I recently met a “spiritual healer” on a plane. I asked him, “So what is the essence of what brings about healing and transformation?”  He answered, “I blow people’s minds.” Upon further inquiry, he explained that this means people gain an expanded state of consciousness. In other words, their perspective expands, not just intellectually, but emotionally.

Think about it. Is it not true that any significant change in your life has come about because you gained a new, more expansive perspective?

Intellectual realizations alone, like reframing, often do not bring about complete transformation. Why? Because they are not emotionally embodied. Lasting transformation only happens when the mind and the body are integrated. When our perceptions expand, our experiential horizons expand. And when our perspective changes, our behavior changes as well, as we see with Cynthia, when her perception about smoking changed her behavior changed automatically and dramatically.

If you are feeling stuck, it means you are probably trapped in a limiting and constricting perspective that may lie outside your conscious awareness. The reason for this is that human beings are constantly making meaning of their experiences. Much of this meaning making activity is done unconsciously. Because of this unconscious organizing process, we are likely to be living with unconscious paradigms, that are actively impacting the way we perceive ourselves, others, and the world. How does one change an unconscious perspective?

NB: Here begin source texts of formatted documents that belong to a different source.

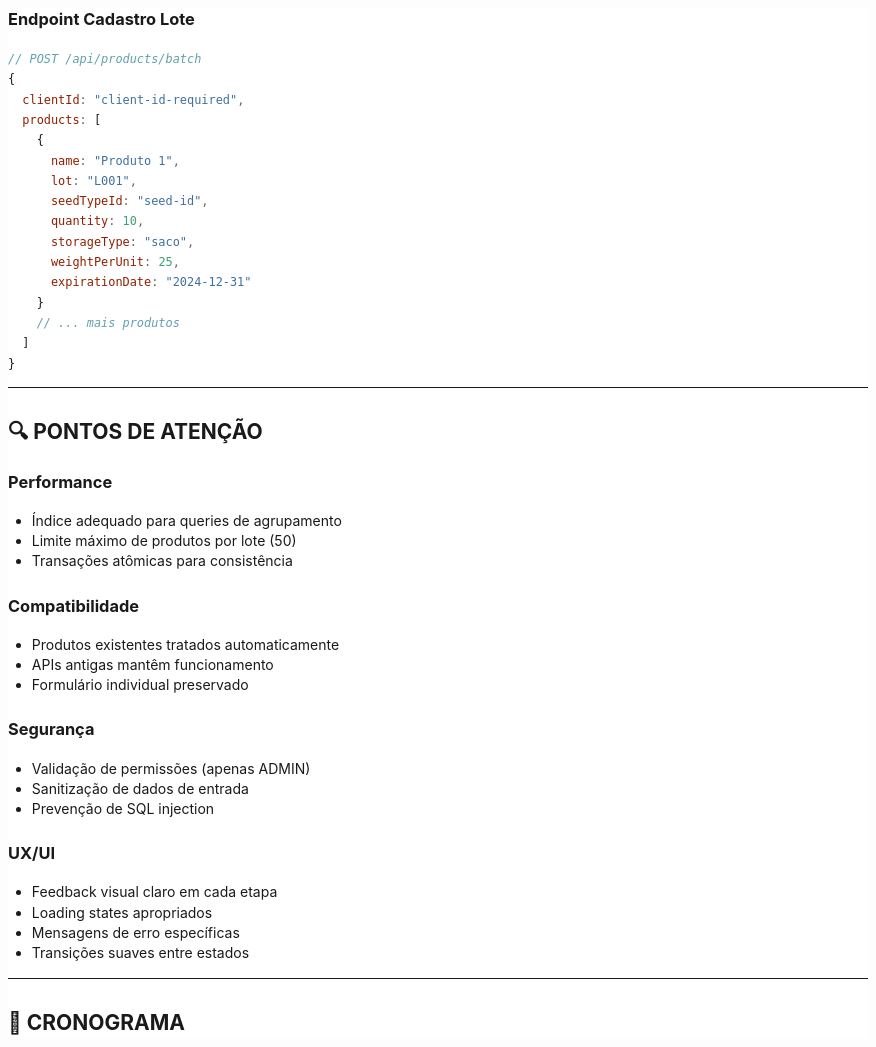 ### Endpoint Cadastro Lote
```javascript
// POST /api/products/batch
{
  clientId: "client-id-required",
  products: [
    {
      name: "Produto 1",
      lot: "L001",
      seedTypeId: "seed-id",
      quantity: 10,
      storageType: "saco",
      weightPerUnit: 25,
      expirationDate: "2024-12-31"
    }
    // ... mais produtos
  ]
}
```

---

## 🔍 PONTOS DE ATENÇÃO

### Performance
- Índice adequado para queries de agrupamento
- Limite máximo de produtos por lote (50)
- Transações atômicas para consistência

### Compatibilidade
- Produtos existentes tratados automaticamente
- APIs antigas mantêm funcionamento
- Formulário individual preservado

### Segurança
- Validação de permissões (apenas ADMIN)
- Sanitização de dados de entrada
- Prevenção de SQL injection

### UX/UI
- Feedback visual claro em cada etapa
- Loading states apropriados
- Mensagens de erro específicas
- Transições suaves entre estados

---

## 🚀 CRONOGRAMA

The most effective way to bring the unconscious into consciousness in order to gain a new perspective is by interacting with another person. The Talmud says, “The prisoner cannot free him/herself from their prison.” We often need another person to unlock the prison door. Sometimes talking to a friend or family member is all we need to gain a new perspective. But sometimes, when our limiting perspectives are deeply engrained in our minds and body and not fully conscious, we may need professional help in order to free us from our mental prisons.